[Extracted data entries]
···

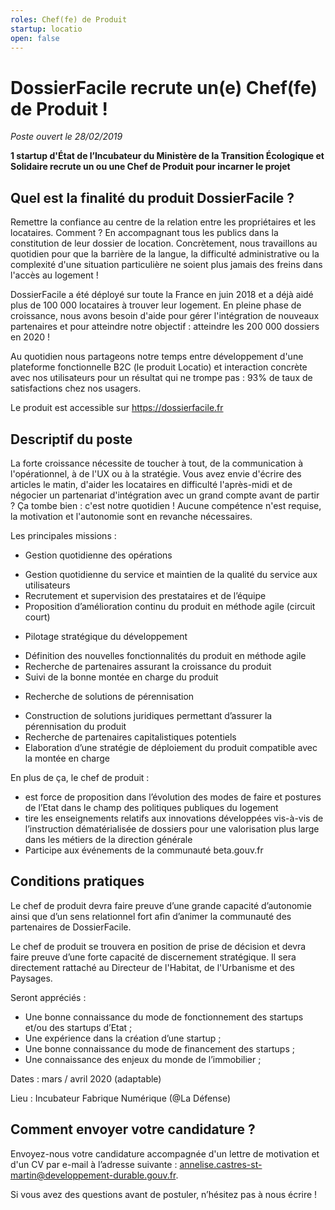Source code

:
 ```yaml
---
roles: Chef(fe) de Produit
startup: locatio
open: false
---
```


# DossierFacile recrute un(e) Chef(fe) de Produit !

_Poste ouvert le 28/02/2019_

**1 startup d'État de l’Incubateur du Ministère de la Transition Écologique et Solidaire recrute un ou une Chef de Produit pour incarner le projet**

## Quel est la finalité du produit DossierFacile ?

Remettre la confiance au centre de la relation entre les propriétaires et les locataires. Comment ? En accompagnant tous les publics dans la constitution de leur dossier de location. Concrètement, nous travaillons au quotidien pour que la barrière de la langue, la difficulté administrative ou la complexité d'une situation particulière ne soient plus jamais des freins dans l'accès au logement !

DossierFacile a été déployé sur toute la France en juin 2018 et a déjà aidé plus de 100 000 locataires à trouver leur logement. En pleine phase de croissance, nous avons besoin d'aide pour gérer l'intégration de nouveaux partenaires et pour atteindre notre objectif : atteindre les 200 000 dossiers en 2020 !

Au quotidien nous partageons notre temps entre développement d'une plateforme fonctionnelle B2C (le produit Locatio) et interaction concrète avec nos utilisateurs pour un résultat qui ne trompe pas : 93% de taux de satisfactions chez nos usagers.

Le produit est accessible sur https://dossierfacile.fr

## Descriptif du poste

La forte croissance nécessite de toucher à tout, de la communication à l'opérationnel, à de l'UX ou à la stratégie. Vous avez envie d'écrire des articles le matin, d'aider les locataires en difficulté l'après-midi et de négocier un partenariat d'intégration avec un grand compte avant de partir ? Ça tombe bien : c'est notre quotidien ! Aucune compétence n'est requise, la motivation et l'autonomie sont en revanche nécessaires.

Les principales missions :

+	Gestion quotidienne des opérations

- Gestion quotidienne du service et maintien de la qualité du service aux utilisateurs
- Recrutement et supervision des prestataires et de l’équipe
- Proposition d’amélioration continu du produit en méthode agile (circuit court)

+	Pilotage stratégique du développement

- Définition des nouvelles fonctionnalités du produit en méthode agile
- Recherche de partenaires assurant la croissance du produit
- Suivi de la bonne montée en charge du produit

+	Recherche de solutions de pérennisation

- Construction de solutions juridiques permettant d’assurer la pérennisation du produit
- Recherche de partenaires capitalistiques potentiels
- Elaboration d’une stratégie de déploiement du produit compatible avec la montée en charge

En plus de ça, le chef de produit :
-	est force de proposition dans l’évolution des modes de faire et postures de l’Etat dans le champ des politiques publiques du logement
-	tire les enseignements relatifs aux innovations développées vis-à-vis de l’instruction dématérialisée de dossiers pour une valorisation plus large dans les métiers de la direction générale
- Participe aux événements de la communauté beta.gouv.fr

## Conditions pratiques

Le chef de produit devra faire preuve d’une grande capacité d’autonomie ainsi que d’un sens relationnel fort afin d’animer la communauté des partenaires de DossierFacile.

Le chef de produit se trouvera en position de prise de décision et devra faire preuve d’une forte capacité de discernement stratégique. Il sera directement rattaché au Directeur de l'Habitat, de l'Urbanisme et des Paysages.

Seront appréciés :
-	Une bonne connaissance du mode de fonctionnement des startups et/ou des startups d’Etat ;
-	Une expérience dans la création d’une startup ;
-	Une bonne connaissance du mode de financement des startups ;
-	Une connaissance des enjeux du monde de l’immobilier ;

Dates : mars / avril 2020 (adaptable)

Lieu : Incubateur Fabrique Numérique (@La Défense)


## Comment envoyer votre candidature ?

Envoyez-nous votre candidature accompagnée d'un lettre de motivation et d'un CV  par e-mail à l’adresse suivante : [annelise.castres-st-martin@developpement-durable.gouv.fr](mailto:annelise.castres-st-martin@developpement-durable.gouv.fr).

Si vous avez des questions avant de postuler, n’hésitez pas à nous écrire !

···

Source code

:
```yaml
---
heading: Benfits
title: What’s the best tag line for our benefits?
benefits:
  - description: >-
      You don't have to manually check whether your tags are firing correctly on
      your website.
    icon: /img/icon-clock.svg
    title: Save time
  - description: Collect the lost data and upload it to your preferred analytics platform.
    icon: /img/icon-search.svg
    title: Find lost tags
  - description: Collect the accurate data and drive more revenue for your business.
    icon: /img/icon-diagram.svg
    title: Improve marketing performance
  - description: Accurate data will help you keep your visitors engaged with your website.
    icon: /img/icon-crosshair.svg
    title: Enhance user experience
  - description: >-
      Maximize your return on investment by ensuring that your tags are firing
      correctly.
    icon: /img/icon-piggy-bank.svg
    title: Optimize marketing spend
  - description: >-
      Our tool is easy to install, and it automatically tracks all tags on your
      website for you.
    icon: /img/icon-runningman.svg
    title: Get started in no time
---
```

···

### [WHAT IS REQUIRED]
Copy all lines of the preceding data that hold the word "développement".

### [WRITTEN SOLUTION]
Au quotidien nous partageons notre temps entre développement d'une plateforme fonctionnelle B2C (le produit Locatio) et interaction concrète avec nos utilisateurs pour un résultat qui ne trompe pas : 93% de taux de satisfactions chez nos usagers.
+	Pilotage stratégique du développement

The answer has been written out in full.